Retype, exactly as they appear below, the lines between the line holding "In the basis" and the line holding "place and the", both ends included.

[Stored data]
===

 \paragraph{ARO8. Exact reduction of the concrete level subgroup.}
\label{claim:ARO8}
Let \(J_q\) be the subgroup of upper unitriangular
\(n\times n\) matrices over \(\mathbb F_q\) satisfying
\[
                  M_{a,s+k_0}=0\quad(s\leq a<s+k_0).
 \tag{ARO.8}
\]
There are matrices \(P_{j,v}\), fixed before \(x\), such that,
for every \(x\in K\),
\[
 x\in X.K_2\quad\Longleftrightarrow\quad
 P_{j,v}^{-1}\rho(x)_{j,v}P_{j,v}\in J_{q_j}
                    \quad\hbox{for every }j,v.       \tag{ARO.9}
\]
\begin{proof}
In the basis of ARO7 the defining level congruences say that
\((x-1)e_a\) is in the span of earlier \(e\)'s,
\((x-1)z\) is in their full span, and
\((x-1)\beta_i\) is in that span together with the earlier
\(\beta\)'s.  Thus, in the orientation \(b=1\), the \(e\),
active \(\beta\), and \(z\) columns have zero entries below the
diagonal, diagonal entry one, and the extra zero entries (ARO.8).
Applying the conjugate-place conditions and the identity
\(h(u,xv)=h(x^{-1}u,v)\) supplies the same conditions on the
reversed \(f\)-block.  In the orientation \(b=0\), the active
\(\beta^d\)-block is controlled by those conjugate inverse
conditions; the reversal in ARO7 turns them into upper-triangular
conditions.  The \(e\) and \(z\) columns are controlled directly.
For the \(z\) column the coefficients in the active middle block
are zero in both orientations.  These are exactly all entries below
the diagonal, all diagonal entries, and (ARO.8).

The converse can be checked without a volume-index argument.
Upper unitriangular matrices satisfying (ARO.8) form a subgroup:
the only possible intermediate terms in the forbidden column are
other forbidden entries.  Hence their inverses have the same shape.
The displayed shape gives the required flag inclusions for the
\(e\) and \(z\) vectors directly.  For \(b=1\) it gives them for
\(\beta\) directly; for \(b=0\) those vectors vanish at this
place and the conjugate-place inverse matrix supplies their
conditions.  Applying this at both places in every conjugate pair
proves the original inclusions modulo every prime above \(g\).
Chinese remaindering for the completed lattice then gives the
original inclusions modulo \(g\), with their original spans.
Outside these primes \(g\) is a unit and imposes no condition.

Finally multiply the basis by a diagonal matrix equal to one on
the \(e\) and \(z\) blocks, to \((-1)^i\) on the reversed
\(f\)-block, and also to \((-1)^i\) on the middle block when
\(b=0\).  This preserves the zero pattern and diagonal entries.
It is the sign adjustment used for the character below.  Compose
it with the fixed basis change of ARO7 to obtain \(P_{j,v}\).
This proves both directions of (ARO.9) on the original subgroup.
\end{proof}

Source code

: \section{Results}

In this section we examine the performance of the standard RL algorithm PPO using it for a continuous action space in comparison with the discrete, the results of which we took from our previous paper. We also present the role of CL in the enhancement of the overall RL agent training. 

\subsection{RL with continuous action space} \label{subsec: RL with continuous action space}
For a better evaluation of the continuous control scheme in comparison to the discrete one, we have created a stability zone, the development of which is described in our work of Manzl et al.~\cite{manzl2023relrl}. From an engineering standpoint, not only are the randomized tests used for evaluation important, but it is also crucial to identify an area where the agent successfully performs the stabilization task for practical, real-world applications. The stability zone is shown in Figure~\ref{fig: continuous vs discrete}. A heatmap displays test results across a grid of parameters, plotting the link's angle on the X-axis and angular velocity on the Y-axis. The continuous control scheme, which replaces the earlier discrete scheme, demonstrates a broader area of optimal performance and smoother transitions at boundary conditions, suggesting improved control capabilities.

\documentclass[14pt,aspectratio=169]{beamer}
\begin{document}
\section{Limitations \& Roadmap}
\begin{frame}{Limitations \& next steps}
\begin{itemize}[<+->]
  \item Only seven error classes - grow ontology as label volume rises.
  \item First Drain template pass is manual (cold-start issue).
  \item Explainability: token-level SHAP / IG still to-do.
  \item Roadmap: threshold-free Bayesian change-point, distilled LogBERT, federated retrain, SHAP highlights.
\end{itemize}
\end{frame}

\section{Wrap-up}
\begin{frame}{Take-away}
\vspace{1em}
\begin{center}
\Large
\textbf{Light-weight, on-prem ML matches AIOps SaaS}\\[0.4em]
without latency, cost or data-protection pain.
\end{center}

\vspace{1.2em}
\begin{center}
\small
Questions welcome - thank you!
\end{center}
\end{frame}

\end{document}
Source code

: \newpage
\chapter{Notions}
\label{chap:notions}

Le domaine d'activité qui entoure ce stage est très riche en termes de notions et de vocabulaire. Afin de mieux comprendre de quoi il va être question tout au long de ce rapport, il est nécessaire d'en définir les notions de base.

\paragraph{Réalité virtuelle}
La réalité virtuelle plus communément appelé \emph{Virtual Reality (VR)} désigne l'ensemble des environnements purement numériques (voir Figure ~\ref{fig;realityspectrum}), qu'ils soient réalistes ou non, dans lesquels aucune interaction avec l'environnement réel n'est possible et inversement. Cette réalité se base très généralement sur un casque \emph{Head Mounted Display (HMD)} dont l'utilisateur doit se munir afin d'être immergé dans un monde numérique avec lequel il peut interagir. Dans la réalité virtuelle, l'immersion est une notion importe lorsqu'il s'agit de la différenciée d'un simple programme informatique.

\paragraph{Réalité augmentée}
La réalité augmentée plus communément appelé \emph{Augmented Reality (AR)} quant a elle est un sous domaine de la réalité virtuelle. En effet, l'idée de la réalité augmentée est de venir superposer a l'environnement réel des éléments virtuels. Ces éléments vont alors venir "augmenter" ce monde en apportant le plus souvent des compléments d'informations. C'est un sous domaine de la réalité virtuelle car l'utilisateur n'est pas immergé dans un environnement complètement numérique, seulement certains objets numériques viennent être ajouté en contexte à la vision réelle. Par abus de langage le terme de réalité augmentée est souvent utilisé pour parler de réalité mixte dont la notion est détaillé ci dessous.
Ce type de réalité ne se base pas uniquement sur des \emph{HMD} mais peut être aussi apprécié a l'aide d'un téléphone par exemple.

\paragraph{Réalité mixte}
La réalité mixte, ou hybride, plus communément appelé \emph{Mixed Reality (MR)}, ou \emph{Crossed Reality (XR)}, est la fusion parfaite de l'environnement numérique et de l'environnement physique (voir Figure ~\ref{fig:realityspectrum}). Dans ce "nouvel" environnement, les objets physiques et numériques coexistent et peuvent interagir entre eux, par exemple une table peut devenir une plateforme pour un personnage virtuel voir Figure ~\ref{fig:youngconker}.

===

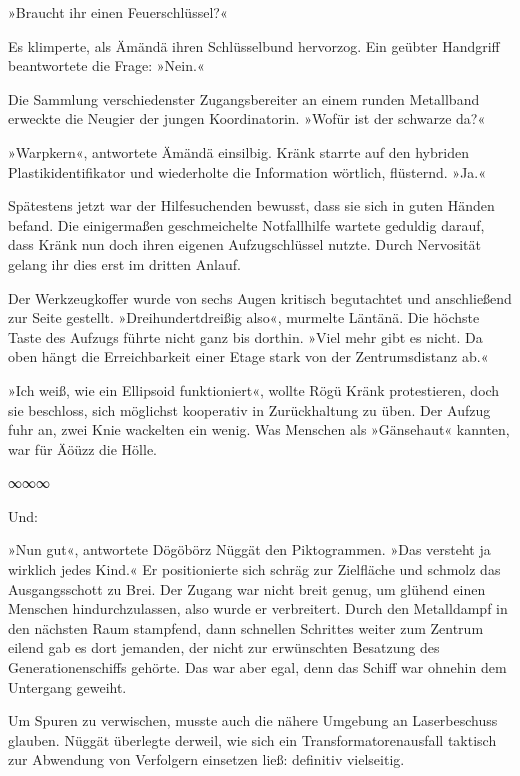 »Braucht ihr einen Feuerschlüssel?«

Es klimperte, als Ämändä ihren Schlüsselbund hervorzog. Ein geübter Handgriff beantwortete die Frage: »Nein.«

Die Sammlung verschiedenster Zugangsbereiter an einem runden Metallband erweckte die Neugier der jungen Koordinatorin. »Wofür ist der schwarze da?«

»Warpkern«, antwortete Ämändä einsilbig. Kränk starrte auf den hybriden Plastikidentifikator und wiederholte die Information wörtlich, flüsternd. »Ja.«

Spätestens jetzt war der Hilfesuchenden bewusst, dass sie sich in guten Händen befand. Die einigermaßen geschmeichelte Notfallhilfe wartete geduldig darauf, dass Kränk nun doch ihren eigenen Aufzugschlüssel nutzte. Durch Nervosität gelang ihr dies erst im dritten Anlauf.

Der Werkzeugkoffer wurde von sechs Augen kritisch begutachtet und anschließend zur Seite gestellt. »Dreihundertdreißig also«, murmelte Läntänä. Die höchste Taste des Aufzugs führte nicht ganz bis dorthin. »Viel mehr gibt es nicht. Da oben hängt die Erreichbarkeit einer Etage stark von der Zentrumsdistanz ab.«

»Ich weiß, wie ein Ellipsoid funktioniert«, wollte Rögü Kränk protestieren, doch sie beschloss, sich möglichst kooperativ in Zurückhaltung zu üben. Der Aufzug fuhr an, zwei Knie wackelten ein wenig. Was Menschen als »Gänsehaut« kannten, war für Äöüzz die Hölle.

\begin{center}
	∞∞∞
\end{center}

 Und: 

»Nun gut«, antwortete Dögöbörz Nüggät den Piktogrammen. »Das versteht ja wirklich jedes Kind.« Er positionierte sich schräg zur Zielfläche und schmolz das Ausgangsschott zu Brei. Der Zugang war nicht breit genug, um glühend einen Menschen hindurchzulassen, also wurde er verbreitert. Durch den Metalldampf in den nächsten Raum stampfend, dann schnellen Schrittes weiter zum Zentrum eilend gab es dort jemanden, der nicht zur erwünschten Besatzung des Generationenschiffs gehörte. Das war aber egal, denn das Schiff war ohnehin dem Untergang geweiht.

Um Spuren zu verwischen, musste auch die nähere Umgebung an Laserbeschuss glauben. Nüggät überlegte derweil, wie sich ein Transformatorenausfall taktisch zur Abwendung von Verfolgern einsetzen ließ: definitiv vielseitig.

===

Solved exercise —
In the basis of ARO7 the defining level congruences say that
\((x-1)e_a\) is in the span of earlier \(e\)'s,
\((x-1)z\) is in their full span, and
\((x-1)\beta_i\) is in that span together with the earlier
\(\beta\)'s.  Thus, in the orientation \(b=1\), the \(e\),
active \(\beta\), and \(z\) columns have zero entries below the
diagonal, diagonal entry one, and the extra zero entries (ARO.8).
Applying the conjugate-place conditions and the identity
\(h(u,xv)=h(x^{-1}u,v)\) supplies the same conditions on the
reversed \(f\)-block.  In the orientation \(b=0\), the active
\(\beta^d\)-block is controlled by those conjugate inverse
conditions; the reversal in ARO7 turns them into upper-triangular
conditions.  The \(e\) and \(z\) columns are controlled directly.
For the \(z\) column the coefficients in the active middle block
are zero in both orientations.  These are exactly all entries below
the diagonal, all diagonal entries, and (ARO.8).

The converse can be checked without a volume-index argument.
Upper unitriangular matrices satisfying (ARO.8) form a subgroup:
the only possible intermediate terms in the forbidden column are
other forbidden entries.  Hence their inverses have the same shape.
The displayed shape gives the required flag inclusions for the
\(e\) and \(z\) vectors directly.  For \(b=1\) it gives them for
\(\beta\) directly; for \(b=0\) those vectors vanish at this
place and the conjugate-place inverse matrix supplies their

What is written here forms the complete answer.